**Problem details:**
Search the data for "research". Each line containing it is to be copied.

Segment Start: Provided entries

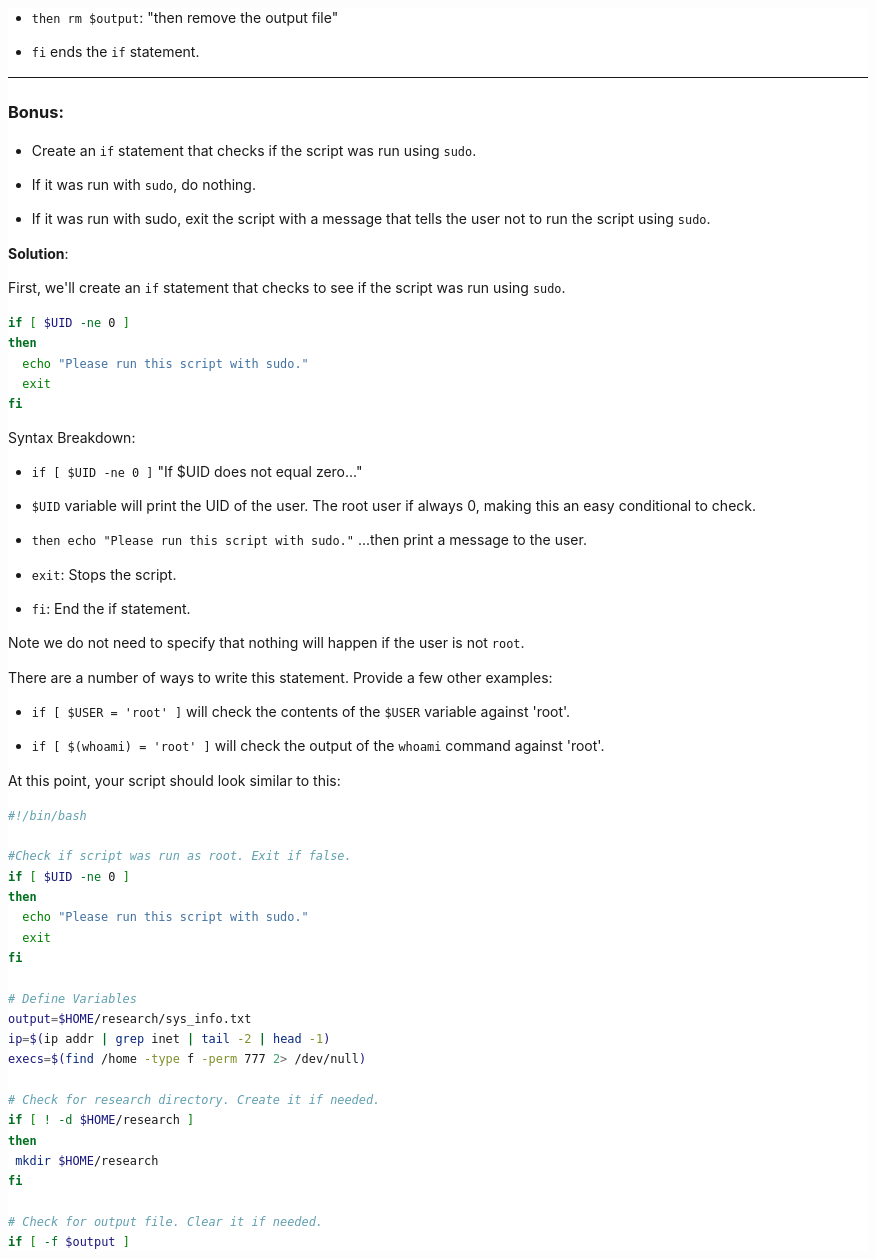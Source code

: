 - `then rm $output`: "then remove the output file"

- `fi` ends the `if` statement.

---

### Bonus:

- Create an `if` statement that checks if the script was run using `sudo`.

- If it was run with `sudo`, do nothing.

- If it was run with sudo, exit the script with a message that tells the user not to run the script using `sudo`.

**Solution**:

First, we'll create an `if` statement that checks to see if the script was run using `sudo`.

```bash
if [ $UID -ne 0 ]
then
  echo "Please run this script with sudo."
  exit
fi
```

Syntax Breakdown:

- `if [ $UID -ne 0 ]` "If $UID does not equal zero..."

- `$UID` variable will print the UID of the user. The root user if always 0, making this an easy conditional to check.

- `then echo "Please run this script with sudo."` ...then print a message to the user.

- `exit`: Stops the script.

- `fi`: End the if statement.

Note we do not need to specify that nothing will happen if the user is not `root`.

There are a number of ways to write this statement. Provide a few other examples:

- `if [ $USER = 'root' ]` will check the contents of the `$USER` variable against 'root'.

- `if [ $(whoami) = 'root' ]` will check the output of the `whoami` command against 'root'.

At this point, your script should look similar to this:

```bash
#!/bin/bash

#Check if script was run as root. Exit if false.
if [ $UID -ne 0 ]
then
  echo "Please run this script with sudo."
  exit
fi

# Define Variables
output=$HOME/research/sys_info.txt
ip=$(ip addr | grep inet | tail -2 | head -1)
execs=$(find /home -type f -perm 777 2> /dev/null)

# Check for research directory. Create it if needed.
if [ ! -d $HOME/research ]
then
 mkdir $HOME/research
fi

# Check for output file. Clear it if needed.
if [ -f $output ]
```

Segment End: Provided entries

**Solution below:**
output=$HOME/research/sys_info.txt
# Check for research directory. Create it if needed.
if [ ! -d $HOME/research ]
 mkdir $HOME/research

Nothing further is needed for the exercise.